[Excerpted records Boundary: Start]

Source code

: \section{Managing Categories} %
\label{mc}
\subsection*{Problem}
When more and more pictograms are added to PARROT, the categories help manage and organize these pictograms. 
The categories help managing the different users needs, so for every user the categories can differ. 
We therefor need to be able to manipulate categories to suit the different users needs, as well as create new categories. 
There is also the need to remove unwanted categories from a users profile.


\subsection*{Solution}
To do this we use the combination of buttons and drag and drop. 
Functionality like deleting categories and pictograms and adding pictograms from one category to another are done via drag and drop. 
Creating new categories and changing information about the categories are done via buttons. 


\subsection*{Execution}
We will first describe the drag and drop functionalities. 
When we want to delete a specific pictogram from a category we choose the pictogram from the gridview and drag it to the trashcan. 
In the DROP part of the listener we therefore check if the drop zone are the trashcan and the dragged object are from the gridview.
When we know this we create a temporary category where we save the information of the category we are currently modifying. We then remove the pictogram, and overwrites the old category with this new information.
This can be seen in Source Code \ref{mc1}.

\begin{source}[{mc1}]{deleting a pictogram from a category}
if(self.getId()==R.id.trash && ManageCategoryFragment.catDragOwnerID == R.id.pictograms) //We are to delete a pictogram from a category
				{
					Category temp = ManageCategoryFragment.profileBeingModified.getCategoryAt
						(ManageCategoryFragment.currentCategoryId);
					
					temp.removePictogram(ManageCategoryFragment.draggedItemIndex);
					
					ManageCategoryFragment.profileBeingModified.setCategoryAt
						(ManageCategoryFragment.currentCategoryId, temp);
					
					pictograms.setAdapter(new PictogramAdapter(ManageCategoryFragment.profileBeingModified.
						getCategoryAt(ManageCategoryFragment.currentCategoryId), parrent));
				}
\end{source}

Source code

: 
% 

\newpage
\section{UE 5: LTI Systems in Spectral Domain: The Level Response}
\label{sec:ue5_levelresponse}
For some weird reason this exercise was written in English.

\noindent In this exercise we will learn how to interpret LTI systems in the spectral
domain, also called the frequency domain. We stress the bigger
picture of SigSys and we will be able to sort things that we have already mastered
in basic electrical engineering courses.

[Excerpted records Boundary: End]

**What you will do:** Each entry needs to be copied out exactly.

**Response to this exercise:**
Source code

: \section{Managing Categories} %
\label{mc}
\subsection*{Problem}
When more and more pictograms are added to PARROT, the categories help manage and organize these pictograms. 
The categories help managing the different users needs, so for every user the categories can differ. 
We therefor need to be able to manipulate categories to suit the different users needs, as well as create new categories. 
There is also the need to remove unwanted categories from a users profile.


\subsection*{Solution}
To do this we use the combination of buttons and drag and drop. 
Functionality like deleting categories and pictograms and adding pictograms from one category to another are done via drag and drop. 
Creating new categories and changing information about the categories are done via buttons. 


\subsection*{Execution}
We will first describe the drag and drop functionalities. 
When we want to delete a specific pictogram from a category we choose the pictogram from the gridview and drag it to the trashcan. 
In the DROP part of the listener we therefore check if the drop zone are the trashcan and the dragged object are from the gridview.
When we know this we create a temporary category where we save the information of the category we are currently modifying. We then remove the pictogram, and overwrites the old category with this new information.
This can be seen in Source Code \ref{mc1}.

\begin{source}[{mc1}]{deleting a pictogram from a category}
if(self.getId()==R.id.trash && ManageCategoryFragment.catDragOwnerID == R.id.pictograms) //We are to delete a pictogram from a category
				{
					Category temp = ManageCategoryFragment.profileBeingModified.getCategoryAt
						(ManageCategoryFragment.currentCategoryId);
					
					temp.removePictogram(ManageCategoryFragment.draggedItemIndex);
					
					ManageCategoryFragment.profileBeingModified.setCategoryAt
						(ManageCategoryFragment.currentCategoryId, temp);
					
					pictograms.setAdapter(new PictogramAdapter(ManageCategoryFragment.profileBeingModified.
						getCategoryAt(ManageCategoryFragment.currentCategoryId), parrent));
				}
\end{source}

Source code

: 
% 

\newpage
\section{UE 5: LTI Systems in Spectral Domain: The Level Response}
\label{sec:ue5_levelresponse}
For some weird reason this exercise was written in English.

\noindent In this exercise we will learn how to interpret LTI systems in the spectral
domain, also called the frequency domain. We stress the bigger
picture of SigSys and we will be able to sort things that we have already mastered
in basic electrical engineering courses.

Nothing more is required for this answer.